Particle systems are widely used for CGI effects like fire, smoke, water, weather and so on, as well as producing very complicated-looking abstract effects. They’re used in both games and movies and can be extremely complex; we’ll be happy if we get something that works and can serve as a base for further experimentation.
Before we write any code at all, we’ll need to decide what we’re trying to achieve. A good first step is to look at some examples we’d like to emulate. A quick image search in your favourite search engine throws up lots of examnples. Here’s one creating a simple (but still nice-looking) fire effect (source):
This would be hard to achieve with the built-in tools Processing gives to us, so it’s a decent challenge. Here are a couple that look more like steam, and that reveal a bit more about what’s going on (source):
A particle system works by creating a very large number of very simple objects — the particles — and moving them according to a simple rule. The particles might be simple shapes like the white dots in the steam examples, or images or animated sprites as in the fire image. There’s usually a bit of randomness thrown in to make it look less predictable.

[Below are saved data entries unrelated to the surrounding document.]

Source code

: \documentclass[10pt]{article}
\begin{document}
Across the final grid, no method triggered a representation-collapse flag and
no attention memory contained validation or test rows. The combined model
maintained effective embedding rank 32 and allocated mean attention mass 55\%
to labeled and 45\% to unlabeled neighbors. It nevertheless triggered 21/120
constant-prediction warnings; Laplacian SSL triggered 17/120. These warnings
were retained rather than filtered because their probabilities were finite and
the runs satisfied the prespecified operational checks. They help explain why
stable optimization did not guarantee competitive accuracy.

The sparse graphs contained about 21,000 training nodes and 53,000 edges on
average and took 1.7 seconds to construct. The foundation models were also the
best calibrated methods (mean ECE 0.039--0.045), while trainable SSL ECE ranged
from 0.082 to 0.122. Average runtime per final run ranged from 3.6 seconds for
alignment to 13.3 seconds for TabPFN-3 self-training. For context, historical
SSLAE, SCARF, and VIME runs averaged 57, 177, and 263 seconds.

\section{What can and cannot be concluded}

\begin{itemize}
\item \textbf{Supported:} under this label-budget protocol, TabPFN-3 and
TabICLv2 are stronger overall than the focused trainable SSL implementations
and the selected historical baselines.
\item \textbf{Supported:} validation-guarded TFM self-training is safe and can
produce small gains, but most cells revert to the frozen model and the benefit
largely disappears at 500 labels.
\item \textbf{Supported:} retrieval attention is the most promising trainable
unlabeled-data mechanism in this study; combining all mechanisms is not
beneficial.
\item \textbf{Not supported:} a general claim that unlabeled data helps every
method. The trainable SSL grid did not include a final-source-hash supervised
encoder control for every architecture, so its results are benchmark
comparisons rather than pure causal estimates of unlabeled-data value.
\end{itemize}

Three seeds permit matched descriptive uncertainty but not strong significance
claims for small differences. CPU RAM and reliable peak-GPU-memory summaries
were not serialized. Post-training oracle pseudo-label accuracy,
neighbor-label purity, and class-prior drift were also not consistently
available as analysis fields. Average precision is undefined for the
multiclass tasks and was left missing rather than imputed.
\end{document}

We’d like our particle system to be as configurable as possible so we can make a wide variety of effects with it,and we’d like to be able to combine several particle systems to create more complex effects, such as this one that has flames, smoke, sparks and a glowing effect that all need to behave differently (source):
At this point we’re building a wish-list; I’d be amazed if we produced anything as polished as the one above, but we might as well shoot for something ambitious and see how far we get. The examples above all come from dedicated 3D graphics environments (Unity and Blender) whereas we’ll be starting from nothing.
We’ll also have to struggle with Processing’s performance limitations when it comes to having thousands or millions of particles on the screen at any one time. Eventually we might decide that Processing isn’t the right place to do this and we need to “port” our particle system into a different framework that can handle it, but that will be out of scope for this series.
In real life our first question should be: Has someone else already solved this problem? And the answer is of course “yes” — there are many examples of particle systems already written for Processing. In fact, Processing even comes with a demo called Particles that sort of does what we want. But the point of this series is to see what we can learn by going through the process ourselves, so we will pretend those projects don’t exist and have a go for ourselves.
Next time we’ll start writing code. Note that we won’t be following a very structured approach to this project. It will be the kind of exploratory process we advocate in our beginner classes; this may not be the most direct route but it is fun, flexible and practical for newcomers. Some of the ideas we use will probably be unfamiliar and you may have to look them up (I won’t have time to explain every step in detail here) but that’s just part of the process.
The code for each week is in its own RAR archive on our new GitHub. For example, Particles06.rar contains the project as it stands at the end of Week 6. Just unzip the archive anywhere on your computer; it will produce a Processing sketch folder containing everything you need. This should help if you find the screenshots get confusing.